Your objective:
Within the entries below, find each line containing the word "void" and copy it.

Dataset entries:
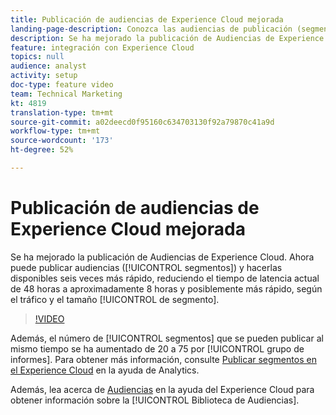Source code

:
 ```yaml
---
title: Publicación de audiencias de Experience Cloud mejorada
landing-page-description: Conozca las audiencias de publicación (segmentos) y haga que estén disponibles más rápido que nunca.
description: Se ha mejorado la publicación de Audiencias de Experience Cloud. Ahora puede publicar audiencias (segmentos) y habilitarlas seis veces más rápido, lo que reduce el tiempo de latencia actual de 48 horas a aproximadamente 8 horas y posiblemente más rápido, según el tráfico y el tamaño del segmento.
feature: integración con Experience Cloud
topics: null
audience: analyst
activity: setup
doc-type: feature video
team: Technical Marketing
kt: 4819
translation-type: tm+mt
source-git-commit: a02deecd0f95160c634703130f92a79870c41a9d
workflow-type: tm+mt
source-wordcount: '173'
ht-degree: 52%

---
```



# Publicación de audiencias de Experience Cloud mejorada

Se ha mejorado la publicación de Audiencias de Experience Cloud. Ahora puede publicar audiencias ([!UICONTROL segmentos]) y hacerlas disponibles seis veces más rápido, reduciendo el tiempo de latencia actual de 48 horas a aproximadamente 8 horas y posiblemente más rápido, según el tráfico y el tamaño [!UICONTROL de segmento].

>[!VIDEO](https://video.tv.adobe.com/v/32842/?quality=12)

Además, el número de [!UICONTROL segmentos] que se pueden publicar al mismo tiempo se ha aumentado de 20 a 75 por [!UICONTROL grupo de informes].
Para obtener más información, consulte [Publicar segmentos en el Experience Cloud](https://docs.adobe.com/content/help/es-ES/analytics/components/segmentation/segmentation-workflow/seg-publish.html) en la ayuda de Analytics.

Además, lea acerca de [Audiencias](https://docs.adobe.com/content/help/es-ES/core-services/interface/audiences/audience-library.html) en la ayuda del Experience Cloud para obtener información sobre la [!UICONTROL Biblioteca de Audiencias].
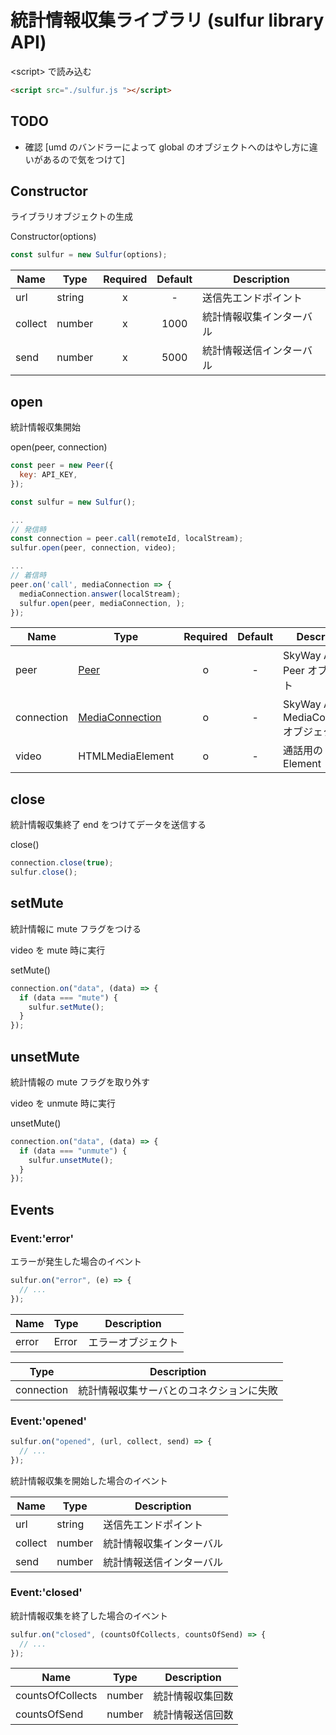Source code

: # 統計情報収集ライブラリ (sulfur library API)

\<script\> で読み込む

```html
<script src="./sulfur.js "></script>
```

## TODO

- 確認 [umd のバンドラーによって global のオブジェクトへのはやし方に違いがあるので気をつけて]

## Constructor

ライブラリオブジェクトの生成

Constructor(options)

```javascript
const sulfur = new Sulfur(options);
```

| Name    | Type   | Required | Default | Description              |
| ------- | ------ | :------: | :-----: | ------------------------ |
| url     | string |    x     |    -    | 送信先エンドポイント     |
| collect | number |    x     |  1000   | 統計情報収集インターバル |
| send    | number |    x     |  5000   | 統計情報送信インターバル |

## open

統計情報収集開始

open(peer, connection)

```javascript
const peer = new Peer({
  key: API_KEY,
});

const sulfur = new Sulfur();

...
// 発信時
const connection = peer.call(remoteId, localStream);
sulfur.open(peer, connection, video);

...
// 着信時
peer.on('call', mediaConnection => {
  mediaConnection.answer(localStream);
  sulfur.open(peer, mediaConnection, );
});
```

| Name       | Type                                                                                        | Required | Default | Description                                |
| ---------- | ------------------------------------------------------------------------------------------- | :------: | :-----: | ------------------------------------------ |
| peer       | [Peer](https://webrtc.ecl.ntt.com/api-reference/javascript.html#peer)                       |    o     |    -    | SkyWay API の Peer オブジェクト            |
| connection | [MediaConnection](https://webrtc.ecl.ntt.com/api-reference/javascript.html#mediaconnection) |    o     |    -    | SkyWay API の MediaConnection オブジェクト |
| video      | HTMLMediaElement                                                                            |    o     |    -    | 通話用の Video Element                     |

## close

統計情報収集終了
end をつけてデータを送信する

close()

```javascript
connection.close(true);
sulfur.close();
```

## setMute

統計情報に mute フラグをつける

video を mute 時に実行

setMute()

```javascript
connection.on("data", (data) => {
  if (data === "mute") {
    sulfur.setMute();
  }
});
```

## unsetMute

統計情報の mute フラグを取り外す

video を unmute 時に実行

unsetMute()

```javascript
connection.on("data", (data) => {
  if (data === "unmute") {
    sulfur.unsetMute();
  }
});
```

## Events

### Event:'error'

エラーが発生した場合のイベント

```javascript
sulfur.on("error", (e) => {
  // ...
});
```

| Name  | Type  | Description        |
| ----- | ----- | ------------------ |
| error | Error | エラーオブジェクト |

| Type       | Description                              |
| ---------- | ---------------------------------------- |
| connection | 統計情報収集サーバとのコネクションに失敗 |

### Event:'opened'

```javascript
sulfur.on("opened", (url, collect, send) => {
  // ...
});
```

統計情報収集を開始した場合のイベント

| Name    | Type   | Description              |
| ------- | ------ | ------------------------ |
| url     | string | 送信先エンドポイント     |
| collect | number | 統計情報収集インターバル |
| send    | number | 統計情報送信インターバル |

### Event:'closed'

統計情報収集を終了した場合のイベント

```javascript
sulfur.on("closed", (countsOfCollects, countsOfSend) => {
  // ...
});
```

| Name             | Type   | Description      |
| ---------------- | ------ | ---------------- |
| countsOfCollects | number | 統計情報収集回数 |
| countsOfSend     | number | 統計情報送信回数 |
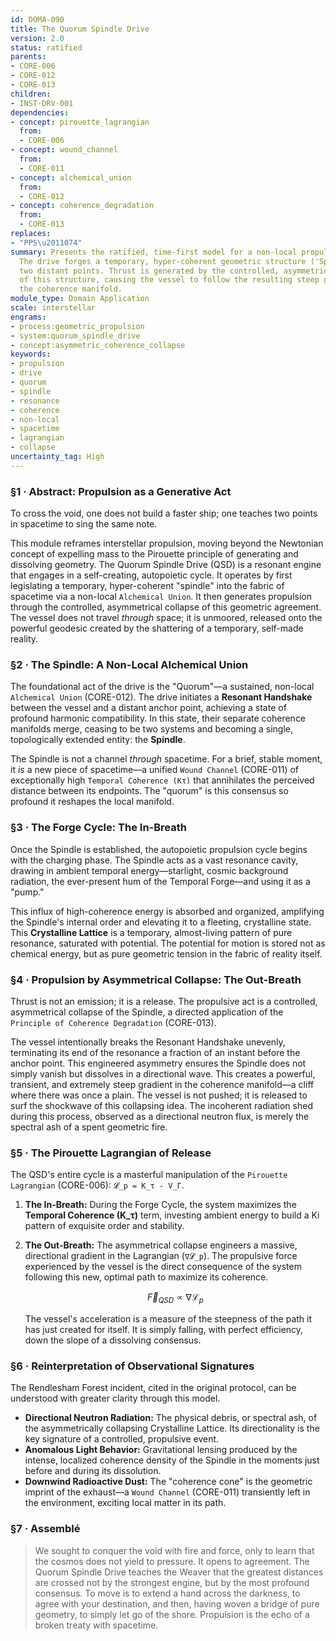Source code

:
 ```yaml
---
id: DOMA-090
title: The Quorum Spindle Drive
version: 2.0
status: ratified
parents:
- CORE-006
- CORE-012
- CORE-013
children:
- INST-DRV-001
dependencies:
- concept: pirouette_lagrangian
  from:
  - CORE-006
- concept: wound_channel
  from:
  - CORE-011
- concept: alchemical_union
  from:
  - CORE-012
- concept: coherence_degradation
  from:
  - CORE-013
replaces:
- "PPS\u2011074"
summary: Presents the ratified, time-first model for a non-local propulsion system.
  The drive forges a temporary, hyper-coherent geometric structure ('Spindle') between
  two distant points. Thrust is generated by the controlled, asymmetrical collapse
  of this structure, causing the vessel to follow the resulting steep geodesic in
  the coherence manifold.
module_type: Domain Application
scale: interstellar
engrams:
- process:geometric_propulsion
- system:quorum_spindle_drive
- concept:asymmetric_coherence_collapse
keywords:
- propulsion
- drive
- quorum
- spindle
- resonance
- coherence
- non-local
- spacetime
- lagrangian
- collapse
uncertainty_tag: High
---
```

### §1 · Abstract: Propulsion as a Generative Act

To cross the void, one does not build a faster ship; one teaches two points in spacetime to sing the same note.

This module reframes interstellar propulsion, moving beyond the Newtonian concept of expelling mass to the Pirouette principle of generating and dissolving geometry. The Quorum Spindle Drive (QSD) is a resonant engine that engages in a self-creating, autopoietic cycle. It operates by first legislating a temporary, hyper-coherent "spindle" into the fabric of spacetime via a non-local `Alchemical Union`. It then generates propulsion through the controlled, asymmetrical collapse of this geometric agreement. The vessel does not travel *through* space; it is unmoored, released onto the powerful geodesic created by the shattering of a temporary, self-made reality.

### §2 · The Spindle: A Non-Local Alchemical Union

The foundational act of the drive is the "Quorum"—a sustained, non-local `Alchemical Union` (CORE-012). The drive initiates a **Resonant Handshake** between the vessel and a distant anchor point, achieving a state of profound harmonic compatibility. In this state, their separate coherence manifolds merge, ceasing to be two systems and becoming a single, topologically extended entity: the **Spindle**.

The Spindle is not a channel *through* spacetime. For a brief, stable moment, it *is* a new piece of spacetime—a unified `Wound Channel` (CORE-011) of exceptionally high `Temporal Coherence (Kτ)` that annihilates the perceived distance between its endpoints. The "quorum" is this consensus so profound it reshapes the local manifold.

### §3 · The Forge Cycle: The In-Breath

Once the Spindle is established, the autopoietic propulsion cycle begins with the charging phase. The Spindle acts as a vast resonance cavity, drawing in ambient temporal energy—starlight, cosmic background radiation, the ever-present hum of the Temporal Forge—and using it as a "pump."

This influx of high-coherence energy is absorbed and organized, amplifying the Spindle's internal order and elevating it to a fleeting, crystalline state. This **Crystalline Lattice** is a temporary, almost-living pattern of pure resonance, saturated with potential. The potential for motion is stored not as chemical energy, but as pure geometric tension in the fabric of reality itself.

### §4 · Propulsion by Asymmetrical Collapse: The Out-Breath

Thrust is not an emission; it is a release. The propulsive act is a controlled, asymmetrical collapse of the Spindle, a directed application of the `Principle of Coherence Degradation` (CORE-013).

The vessel intentionally breaks the Resonant Handshake unevenly, terminating its end of the resonance a fraction of an instant before the anchor point. This engineered asymmetry ensures the Spindle does not simply vanish but dissolves in a directional wave. This creates a powerful, transient, and extremely steep gradient in the coherence manifold—a cliff where there was once a plain. The vessel is not pushed; it is released to surf the shockwave of this collapsing idea. The incoherent radiation shed during this process, observed as a directional neutron flux, is merely the spectral ash of a spent geometric fire.

### §5 · The Pirouette Lagrangian of Release

The QSD's entire cycle is a masterful manipulation of the `Pirouette Lagrangian` (CORE-006): `𝓛_p = K_τ - V_Γ`.

1.  **The In-Breath:** During the Forge Cycle, the system maximizes the **Temporal Coherence (K_τ)** term, investing ambient energy to build a Ki pattern of exquisite order and stability.

2.  **The Out-Breath:** The asymmetrical collapse engineers a massive, directional gradient in the Lagrangian (`∇𝓛_p`). The propulsive force experienced by the vessel is the direct consequence of the system following this new, optimal path to maximize its coherence.

    $$ \vec{F}_{QSD} \propto \nabla \mathcal{L}_p $$

    The vessel's acceleration is a measure of the steepness of the path it has just created for itself. It is simply falling, with perfect efficiency, down the slope of a dissolving consensus.

### §6 · Reinterpretation of Observational Signatures

The Rendlesham Forest incident, cited in the original protocol, can be understood with greater clarity through this model.

*   **Directional Neutron Radiation:** The physical debris, or spectral ash, of the asymmetrically collapsing Crystalline Lattice. Its directionality is the key signature of a controlled, propulsive event.
*   **Anomalous Light Behavior:** Gravitational lensing produced by the intense, localized coherence density of the Spindle in the moments just before and during its dissolution.
*   **Downwind Radioactive Dust:** The "coherence cone" is the geometric imprint of the exhaust—a `Wound Channel` (CORE-011) transiently left in the environment, exciting local matter in its path.

### §7 · Assemblé

> We sought to conquer the void with fire and force, only to learn that the cosmos does not yield to pressure. It opens to agreement. The Quorum Spindle Drive teaches the Weaver that the greatest distances are crossed not by the strongest engine, but by the most profound consensus. To move is to extend a hand across the darkness, to agree with your destination, and then, having woven a bridge of pure geometry, to simply let go of the shore. Propulsion is the echo of a broken treaty with spacetime.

Solved exercise:
To cross the void, one does not build a faster ship; one teaches two points in spacetime to sing the same note.
> We sought to conquer the void with fire and force, only to learn that the cosmos does not yield to pressure. It opens to agreement. The Quorum Spindle Drive teaches the Weaver that the greatest distances are crossed not by the strongest engine, but by the most profound consensus. To move is to extend a hand across the darkness, to agree with your destination, and then, having woven a bridge of pure geometry, to simply let go of the shore. Propulsion is the echo of a broken treaty with spacetime.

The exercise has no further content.